YOUR GOAL:
What is the number of lines in the entries that include the word "curl"? Respond with the number only.

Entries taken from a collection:
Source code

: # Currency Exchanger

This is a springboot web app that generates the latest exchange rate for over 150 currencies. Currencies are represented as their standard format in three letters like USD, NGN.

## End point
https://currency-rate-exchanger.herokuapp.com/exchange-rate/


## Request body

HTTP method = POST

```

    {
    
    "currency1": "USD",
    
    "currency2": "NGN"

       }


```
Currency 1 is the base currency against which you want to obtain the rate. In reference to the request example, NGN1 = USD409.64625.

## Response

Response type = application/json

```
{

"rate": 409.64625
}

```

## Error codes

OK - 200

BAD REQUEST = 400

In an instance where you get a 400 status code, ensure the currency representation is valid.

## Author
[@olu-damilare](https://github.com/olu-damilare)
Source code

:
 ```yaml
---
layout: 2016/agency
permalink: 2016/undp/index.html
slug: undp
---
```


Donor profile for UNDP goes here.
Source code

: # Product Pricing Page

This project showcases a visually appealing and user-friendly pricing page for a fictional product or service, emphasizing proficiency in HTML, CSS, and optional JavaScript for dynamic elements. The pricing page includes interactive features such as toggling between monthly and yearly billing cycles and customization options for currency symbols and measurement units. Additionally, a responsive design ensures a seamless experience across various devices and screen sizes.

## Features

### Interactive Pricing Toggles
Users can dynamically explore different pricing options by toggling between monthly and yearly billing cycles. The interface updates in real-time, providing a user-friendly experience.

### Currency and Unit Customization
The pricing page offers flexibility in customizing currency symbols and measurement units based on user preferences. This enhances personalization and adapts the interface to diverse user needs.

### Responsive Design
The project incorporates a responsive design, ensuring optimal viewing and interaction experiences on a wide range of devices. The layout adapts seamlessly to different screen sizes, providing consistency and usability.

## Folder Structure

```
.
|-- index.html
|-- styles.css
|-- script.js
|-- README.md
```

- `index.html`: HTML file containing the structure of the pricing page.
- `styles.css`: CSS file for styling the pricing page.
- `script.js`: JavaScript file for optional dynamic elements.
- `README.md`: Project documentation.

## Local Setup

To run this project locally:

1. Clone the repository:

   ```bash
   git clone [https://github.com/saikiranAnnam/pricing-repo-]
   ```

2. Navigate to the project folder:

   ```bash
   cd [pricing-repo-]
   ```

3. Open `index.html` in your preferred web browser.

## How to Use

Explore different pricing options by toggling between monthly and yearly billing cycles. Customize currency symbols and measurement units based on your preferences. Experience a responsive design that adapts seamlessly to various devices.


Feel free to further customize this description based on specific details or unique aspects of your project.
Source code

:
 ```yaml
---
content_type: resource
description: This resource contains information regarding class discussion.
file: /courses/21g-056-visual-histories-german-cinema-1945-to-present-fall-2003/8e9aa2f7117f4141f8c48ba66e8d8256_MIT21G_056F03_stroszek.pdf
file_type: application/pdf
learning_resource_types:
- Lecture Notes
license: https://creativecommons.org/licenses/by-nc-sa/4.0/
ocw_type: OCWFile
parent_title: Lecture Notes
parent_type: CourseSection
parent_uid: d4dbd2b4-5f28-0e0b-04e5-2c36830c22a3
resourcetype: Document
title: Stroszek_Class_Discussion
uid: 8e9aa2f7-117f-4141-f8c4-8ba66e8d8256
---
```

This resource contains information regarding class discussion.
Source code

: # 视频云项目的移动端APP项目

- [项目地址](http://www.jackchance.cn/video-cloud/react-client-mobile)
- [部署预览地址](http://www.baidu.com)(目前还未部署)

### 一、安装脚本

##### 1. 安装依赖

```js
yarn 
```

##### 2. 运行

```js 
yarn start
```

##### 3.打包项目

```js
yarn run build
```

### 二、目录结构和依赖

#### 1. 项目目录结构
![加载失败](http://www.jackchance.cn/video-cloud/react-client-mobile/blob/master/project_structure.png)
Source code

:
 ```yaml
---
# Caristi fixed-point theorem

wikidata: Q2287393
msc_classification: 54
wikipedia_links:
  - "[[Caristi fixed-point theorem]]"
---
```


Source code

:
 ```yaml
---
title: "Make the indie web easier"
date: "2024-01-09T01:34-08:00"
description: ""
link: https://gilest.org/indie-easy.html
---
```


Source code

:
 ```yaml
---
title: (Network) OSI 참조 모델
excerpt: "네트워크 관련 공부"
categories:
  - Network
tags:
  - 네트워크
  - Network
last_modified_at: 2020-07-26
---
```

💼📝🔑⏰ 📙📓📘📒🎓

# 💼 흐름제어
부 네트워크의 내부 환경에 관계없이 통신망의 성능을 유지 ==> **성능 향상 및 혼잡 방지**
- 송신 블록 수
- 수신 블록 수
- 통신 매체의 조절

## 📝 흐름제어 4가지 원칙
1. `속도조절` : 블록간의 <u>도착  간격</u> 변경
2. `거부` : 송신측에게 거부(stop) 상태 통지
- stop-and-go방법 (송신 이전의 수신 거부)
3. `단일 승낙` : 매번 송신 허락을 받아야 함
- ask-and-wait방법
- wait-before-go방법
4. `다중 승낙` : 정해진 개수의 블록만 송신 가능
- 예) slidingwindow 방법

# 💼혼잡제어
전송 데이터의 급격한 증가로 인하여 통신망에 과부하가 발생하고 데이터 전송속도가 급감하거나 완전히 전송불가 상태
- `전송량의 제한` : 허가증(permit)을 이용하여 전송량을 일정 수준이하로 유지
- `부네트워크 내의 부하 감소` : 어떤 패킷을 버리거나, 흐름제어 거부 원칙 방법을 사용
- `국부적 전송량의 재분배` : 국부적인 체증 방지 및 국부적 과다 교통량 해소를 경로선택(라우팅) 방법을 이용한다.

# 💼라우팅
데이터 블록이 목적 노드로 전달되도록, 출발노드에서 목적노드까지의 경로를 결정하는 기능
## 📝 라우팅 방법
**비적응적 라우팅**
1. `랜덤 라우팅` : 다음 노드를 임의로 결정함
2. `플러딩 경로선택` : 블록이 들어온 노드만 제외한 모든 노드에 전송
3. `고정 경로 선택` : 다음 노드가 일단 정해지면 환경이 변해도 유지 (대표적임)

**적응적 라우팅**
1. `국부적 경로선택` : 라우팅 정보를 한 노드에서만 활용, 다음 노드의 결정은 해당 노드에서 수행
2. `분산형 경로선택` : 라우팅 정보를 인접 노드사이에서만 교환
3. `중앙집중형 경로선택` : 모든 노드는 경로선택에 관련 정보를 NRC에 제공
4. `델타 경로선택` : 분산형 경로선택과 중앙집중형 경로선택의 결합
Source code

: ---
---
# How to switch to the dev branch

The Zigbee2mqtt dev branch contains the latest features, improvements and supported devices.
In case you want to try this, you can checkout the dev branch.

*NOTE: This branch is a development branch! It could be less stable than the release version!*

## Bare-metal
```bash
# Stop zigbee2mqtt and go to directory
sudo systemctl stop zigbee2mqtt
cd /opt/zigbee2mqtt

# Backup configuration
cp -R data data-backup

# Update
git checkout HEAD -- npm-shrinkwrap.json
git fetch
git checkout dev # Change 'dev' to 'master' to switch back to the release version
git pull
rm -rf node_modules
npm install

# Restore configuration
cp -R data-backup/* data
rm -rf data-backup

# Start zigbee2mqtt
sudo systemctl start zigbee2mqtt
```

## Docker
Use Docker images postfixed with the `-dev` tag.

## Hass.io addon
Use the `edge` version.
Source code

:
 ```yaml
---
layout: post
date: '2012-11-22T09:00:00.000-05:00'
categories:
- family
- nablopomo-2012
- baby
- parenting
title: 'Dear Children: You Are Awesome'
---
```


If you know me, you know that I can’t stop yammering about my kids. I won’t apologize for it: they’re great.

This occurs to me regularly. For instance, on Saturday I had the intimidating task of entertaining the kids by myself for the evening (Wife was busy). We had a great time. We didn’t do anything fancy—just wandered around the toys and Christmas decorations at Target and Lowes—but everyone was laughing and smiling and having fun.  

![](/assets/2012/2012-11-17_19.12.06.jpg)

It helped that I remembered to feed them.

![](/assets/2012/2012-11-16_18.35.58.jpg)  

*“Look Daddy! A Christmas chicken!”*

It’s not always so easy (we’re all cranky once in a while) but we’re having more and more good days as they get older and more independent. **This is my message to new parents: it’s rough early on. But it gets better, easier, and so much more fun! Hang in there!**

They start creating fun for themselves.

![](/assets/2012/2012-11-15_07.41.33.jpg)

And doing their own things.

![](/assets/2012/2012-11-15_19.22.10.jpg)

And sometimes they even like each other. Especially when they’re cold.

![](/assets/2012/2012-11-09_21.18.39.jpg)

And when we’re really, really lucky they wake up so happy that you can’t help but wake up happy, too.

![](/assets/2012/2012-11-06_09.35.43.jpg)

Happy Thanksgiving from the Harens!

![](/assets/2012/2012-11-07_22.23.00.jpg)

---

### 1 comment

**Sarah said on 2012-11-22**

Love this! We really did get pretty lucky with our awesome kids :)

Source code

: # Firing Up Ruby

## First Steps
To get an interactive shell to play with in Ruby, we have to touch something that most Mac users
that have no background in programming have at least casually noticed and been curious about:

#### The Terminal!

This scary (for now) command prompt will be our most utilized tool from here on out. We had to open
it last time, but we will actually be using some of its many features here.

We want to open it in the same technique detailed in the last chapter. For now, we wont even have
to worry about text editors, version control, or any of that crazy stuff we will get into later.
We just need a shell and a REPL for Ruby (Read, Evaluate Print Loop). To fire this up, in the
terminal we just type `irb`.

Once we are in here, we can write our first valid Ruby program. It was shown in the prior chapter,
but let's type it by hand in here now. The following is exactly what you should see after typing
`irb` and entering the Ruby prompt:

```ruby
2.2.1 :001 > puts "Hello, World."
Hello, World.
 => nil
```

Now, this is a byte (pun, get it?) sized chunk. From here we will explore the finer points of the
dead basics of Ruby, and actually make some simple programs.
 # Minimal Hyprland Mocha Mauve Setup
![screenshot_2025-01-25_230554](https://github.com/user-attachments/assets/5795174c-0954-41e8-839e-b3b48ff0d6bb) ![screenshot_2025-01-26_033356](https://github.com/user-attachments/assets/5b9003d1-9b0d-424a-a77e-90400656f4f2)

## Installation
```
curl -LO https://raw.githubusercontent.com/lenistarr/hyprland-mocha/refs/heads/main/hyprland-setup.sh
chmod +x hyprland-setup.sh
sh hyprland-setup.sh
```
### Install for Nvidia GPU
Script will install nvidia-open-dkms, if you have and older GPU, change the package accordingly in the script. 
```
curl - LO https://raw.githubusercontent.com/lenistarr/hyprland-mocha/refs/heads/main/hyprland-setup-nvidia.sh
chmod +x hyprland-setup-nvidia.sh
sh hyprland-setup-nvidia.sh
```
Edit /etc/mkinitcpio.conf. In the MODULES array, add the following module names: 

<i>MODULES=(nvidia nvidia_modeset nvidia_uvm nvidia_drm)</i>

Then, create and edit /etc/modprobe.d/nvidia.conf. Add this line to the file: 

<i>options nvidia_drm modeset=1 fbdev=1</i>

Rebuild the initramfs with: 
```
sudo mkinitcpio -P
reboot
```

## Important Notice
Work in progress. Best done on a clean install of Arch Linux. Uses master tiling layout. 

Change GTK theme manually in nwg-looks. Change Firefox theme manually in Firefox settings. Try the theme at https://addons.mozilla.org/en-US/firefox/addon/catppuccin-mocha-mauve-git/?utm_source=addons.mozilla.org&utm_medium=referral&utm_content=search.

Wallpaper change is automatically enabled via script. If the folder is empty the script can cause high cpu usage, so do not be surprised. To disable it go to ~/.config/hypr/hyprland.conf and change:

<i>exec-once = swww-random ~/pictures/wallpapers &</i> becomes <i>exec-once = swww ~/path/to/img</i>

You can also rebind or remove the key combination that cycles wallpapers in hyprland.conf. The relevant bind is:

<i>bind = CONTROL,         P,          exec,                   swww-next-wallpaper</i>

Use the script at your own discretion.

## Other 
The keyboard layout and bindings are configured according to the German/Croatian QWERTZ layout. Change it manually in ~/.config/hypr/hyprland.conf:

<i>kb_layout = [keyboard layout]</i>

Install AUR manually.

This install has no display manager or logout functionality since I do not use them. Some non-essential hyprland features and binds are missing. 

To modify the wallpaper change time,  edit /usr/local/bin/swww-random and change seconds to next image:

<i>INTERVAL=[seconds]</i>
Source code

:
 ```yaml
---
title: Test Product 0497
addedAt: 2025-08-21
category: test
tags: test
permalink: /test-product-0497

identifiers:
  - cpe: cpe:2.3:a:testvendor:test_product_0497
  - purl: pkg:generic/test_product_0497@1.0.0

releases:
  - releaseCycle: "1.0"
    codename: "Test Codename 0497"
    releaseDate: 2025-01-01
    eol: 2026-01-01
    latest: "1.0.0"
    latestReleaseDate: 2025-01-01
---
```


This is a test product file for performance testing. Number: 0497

EXERCISE SOLUTION:
2